Keywords: Congenital upper limb anomalies (CULA); genetics; genome; biological pathway

Received: 01 April 2019; Accepted: 20 June 2019; Published: 09 July 2019.

doi: 10.21037/aoj.2019.06.03


Congenital upper limb anomalies (CULA) include a wide spectrum of structural abnormalities caused by perturbation in the morphogenesis of the upper limb, which affect approximately 1 per 500 live births (1,2). About 20% to 30% of babies with CULA has at least one associated non-limb anomaly (2), and approximately 10% to 20% of all congenital anomalies has upper limb involvement (3). This condition exhibits an extreme heterogeneity of presentations with different grades of severity. Although some of them result in mild functional consequences, they can also bring psychological problems for children (4).

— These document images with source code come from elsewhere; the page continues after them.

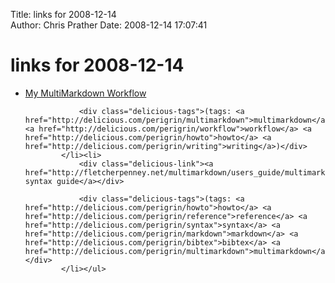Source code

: Title: links for 2008-12-14  
Author: Chris Prather
Date: 2008-12-14 17:07:41

# links for 2008-12-14
<ul class="delicious"><li>
                <div class="delicious-link"><a href="http://fletcherpenney.net/multimarkdown/my_multimarkdown_workflow/">My MultiMarkdown Workflow</a></div>
                
                <div class="delicious-tags">(tags: <a href="http://delicious.com/perigrin/multimarkdown">multimarkdown</a> <a href="http://delicious.com/perigrin/workflow">workflow</a> <a href="http://delicious.com/perigrin/howto">howto</a> <a href="http://delicious.com/perigrin/writing">writing</a>)</div>
            </li><li>
                <div class="delicious-link"><a href="http://fletcherpenney.net/multimarkdown/users_guide/multimarkdown_syntax_guide/">MultiMarkdown syntax guide</a></div>
                
                <div class="delicious-tags">(tags: <a href="http://delicious.com/perigrin/howto">howto</a> <a href="http://delicious.com/perigrin/reference">reference</a> <a href="http://delicious.com/perigrin/syntax">syntax</a> <a href="http://delicious.com/perigrin/markdown">markdown</a> <a href="http://delicious.com/perigrin/bibtex">bibtex</a> <a href="http://delicious.com/perigrin/multimarkdown">multimarkdown</a>)</div>
            </li></ul>
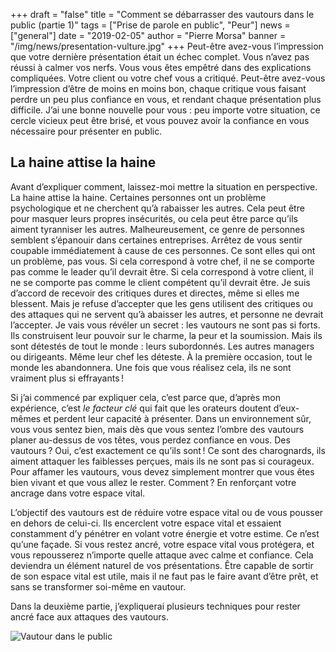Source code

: +++
draft = "false"
title = "Comment se débarrasser des vautours dans le public (partie 1)"
tags = ["Prise de parole en public", "Peur"]
news = ["general"]
date = "2019-02-05"
author = "Pierre Morsa"
banner = "/img/news/presentation-vulture.jpg"
+++
Peut-être avez-vous l’impression que votre dernière présentation était un échec complet. Vous n’avez pas réussi à calmer vos nerfs. Vous vous êtes empêtré dans des explications compliquées. Votre client ou votre chef vous a critiqué. Peut-être avez-vous l’impression d’être de moins en moins bon, chaque critique vous faisant perdre un peu plus confiance en vous, et rendant chaque présentation plus difficile. J’ai une bonne nouvelle pour vous : peu importe votre situation, ce cercle vicieux peut être brisé, et vous pouvez avoir la confiance en vous nécessaire pour présenter en public.

## La haine attise la haine

Avant d’expliquer comment, laissez-moi mettre la situation en perspective. La haine attise la haine. Certaines personnes ont un problème psychologique et ne cherchent qu’à rabaisser les autres. Cela peut être pour masquer leurs propres insécurités, ou cela peut être parce qu’ils aiment tyranniser les autres. Malheureusement, ce genre de personnes semblent s’épanouir dans certaines entreprises. Arrêtez de vous sentir coupable immédiatement à cause de ces personnes. Ce sont elles qui ont un problème, pas vous. Si cela correspond à votre chef, il ne se comporte pas comme le leader qu’il devrait être. Si cela correspond à votre client, il ne se comporte pas comme le client compétent qu’il devrait être. Je suis d’accord de recevoir des critiques dures et directes, même si elles me blessent. Mais je refuse d’accepter que les gens utilisent des critiques ou des attaques qui ne servent qu’à abaisser les autres, et personne ne devrait l’accepter. Je vais vous révéler un secret : les vautours ne sont pas si forts. Ils construisent leur pouvoir sur le charme, la peur et la soumission. Mais ils sont détestés de tout le monde : leurs subordonnés. Les autres managers ou dirigeants. Même leur chef les déteste. À la première occasion, tout le monde les abandonnera. Une fois que vous réalisez cela, ils ne sont vraiment plus si effrayants !

Si j’ai commencé par expliquer cela, c’est parce que, d’après mon expérience, c’est _le facteur clé_ qui fait que les orateurs doutent d’eux-mêmes et perdent leur capacité à présenter. Dans un environnement sûr, vous vous sentez bien, mais dès que vous sentez l’ombre des vautours planer au-dessus de vos têtes, vous perdez confiance en vous. Des vautours ? Oui, c’est exactement ce qu’ils sont ! Ce sont des charognards, ils aiment attaquer les faiblesses perçues, mais ils ne sont pas si courageux. Pour affamer les vautours, vous devez simplement montrer que vous êtes bien vivant et que vous allez le rester. Comment ? En renforçant votre ancrage dans votre espace vital.

L’objectif des vautours est de réduire votre espace vital ou de vous pousser en dehors de celui-ci. Ils encerclent votre espace vital et essaient constamment d’y pénétrer en volant votre énergie et votre estime. Ce n’est qu’une façade. Si vous restez ancré, votre espace vital vous protégera, et vous repousserez n’importe quelle attaque avec calme et confiance. Cela deviendra un élément naturel de vos présentations. Être capable de sortir de son espace vital est utile, mais il ne faut pas le faire avant d’être prêt, et sans se transformer soi-même en vautour.

Dans la deuxième partie, j’expliquerai plusieurs techniques pour rester ancré face aux attaques des vautours.

![Vautour dans le public](/img/news/presentation-vulture.jpg)
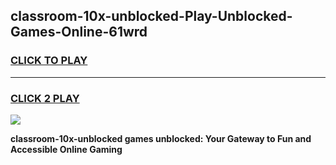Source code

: 
## classroom-10x-unblocked-Play-Unblocked-Games-Online-61wrd
<h3>
<a href="https://premium76.site?title=classroom-10x-unblocked&ref=25A">CLICK TO PLAY</a></h3>
<hr>

<h3>
<a href="https://premium76.site?title=classroom-10x-unblocked&ref=25A">CLICK 2 PLAY</a>
  
</h3>

<a href="https://premium76.site?title=classroom-10x-unblocked&ref=25A"><img src="https://clearcache.store/games.png"></a>


**classroom-10x-unblocked games unblocked: Your Gateway to Fun and Accessible Online Gaming**
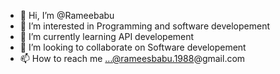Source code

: - 👋 Hi, I’m @Rameebabu
- 👀 I’m interested in Programming and software developement
- 🌱 I’m currently learning API developement
- 💞️ I’m looking to collaborate on Software developement
- 📫 How to reach me ...@rameesbabu.1988@gmail.com

<!---
Rameebabu/Rameebabu is a ✨ special ✨ repository because its `README.md` (this file) appears on your GitHub profile.
You can click the Preview link to take a look at your changes.
--->
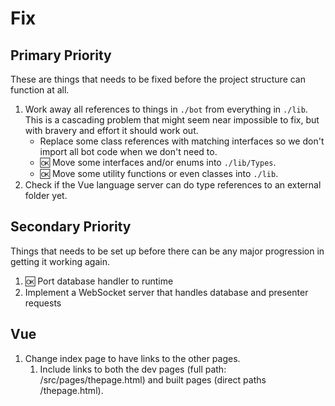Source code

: # Fix

## Primary Priority
These are things that needs to be fixed before the project structure can function at all.

1. Work away all references to things in `./bot` from everything in `./lib`. This is a cascading problem that might seem near impossible to fix, but with bravery and effort it should work out.
   * Replace some class references with matching interfaces so we don't import all bot code when we don't need to.
   * 🆗 Move some interfaces and/or enums into `./lib/Types`.
   * 🆗 Move some utility functions or even classes into `./lib`.
2. Check if the Vue language server can do type references to an external folder yet. 

## Secondary Priority
Things that needs to be set up before there can be any major progression in getting it working again.

1. 🆗 Port database handler to runtime
2. Implement a WebSocket server that handles database and presenter requests

## Vue
1. Change index page to have links to the other pages.
   1. Include links to both the dev pages (full path: /src/pages/thepage.html) and built pages (direct paths /thepage.html).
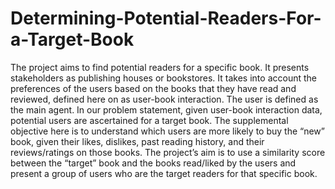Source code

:# Determining-Potential-Readers-For-a-Target-Book
The project aims to find potential readers for a specific book. It presents stakeholders as publishing houses or bookstores. It takes into account the preferences of the users based on the books that they have read and reviewed, defined here on as user-book interaction. The user is defined as the main agent. In our problem statement, given user-book interaction data, potential users are ascertained for a target book. The supplemental objective here is to understand which users are more likely to buy the “new” book, given their likes, dislikes, past reading history, and their reviews/ratings on those books. The project’s aim is to use a similarity score between the “target” book and the books read/liked by the users and present a group of users who are the target readers for that specific book.
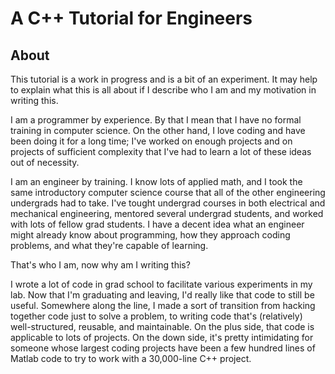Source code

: # A C++ Tutorial for Engineers

## About

This tutorial is a work in progress and is a bit of an experiment.  It may help to explain what this is all about if I describe who I am and my motivation in writing this.

I am a programmer by experience.  By that I mean that I have no formal training in computer science.  On the other hand, I love coding and have been doing it for a long time; I've worked on enough projects and on projects of sufficient complexity that I've had to learn a lot of these ideas out of necessity.

I am an engineer by training.  I know lots of applied math, and I took the same introductory computer science course that all of the other engineering undergrads had to take.  I've tought undergrad courses in both electrical and mechanical engineering, mentored several undergrad students, and worked with lots of fellow grad students.  I have a decent idea what an engineer might already know about programming, how they approach coding problems, and what they're capable of learning.

That's who I am, now why am I writing this?

I wrote a lot of code in grad school to facilitate various experiments in my lab.  Now that I'm graduating and leaving, I'd really like that code to still be useful.  Somewhere along the line, I made a sort of transition from hacking together code just to solve a problem, to writing code that's (relatively) well-structured, reusable, and maintainable.  On the plus side, that code is applicable to lots of projects.  On the down side, it's pretty intimidating for someone whose largest coding projects have been a few hundred lines of Matlab code to try to work with a 30,000-line C++ project.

So far, there are two commonly used classification schemes in clinical settings, i.e., the Swanson Classification and the Oberg-Manske-Tonkin (OMT) Classification. The Swanson Classification was proposed in 1964 and utilized the anatomical understanding and the surgical perspective on management (5). Although the Swanson Classification is satisfactory in several criteria, it does not include the knowledge acquired in the last 50 years (2). The OMT Classification combines more recent knowledge about limb development and the pathogenesis of limb anomalies using dysmorphology terminology (6) and provides a more practical and easily utilized scheme.

The pathogenesis of CULA remains poorly understood. A limited number of studies provide evidence in linking exposure to environmental chemicals and CULA, including persistent organic and air pollution (7). Interestingly, chorionic villus sampling has been identified as a risk factor of syndromic and non-syndromic CULA (8). In contrast, the observation of familial CULA cases highlighted the contribution of genetic factors in CULA. Novel approaches such as single nucleotide polymorphism (SNP) array, comparative genomic hybridization-array (array-CGH) and next generation sequencing (NGS) enable the identification of numerous causative genes of CULA. Unravelling the genetic background of syndromic CULA helps to broaden the spectrum of causative genes, identify the pathways required for normal limb organogenesis and explain the mechanism underlying the cooccurrence of CULA and non-limb anomalies. In this review, we first introduce the developmental process of the upper limbs and the involved signaling pathways. Then, we provide an overview of the genetic basis of syndromic CULA according to the related pathways of the causal genes.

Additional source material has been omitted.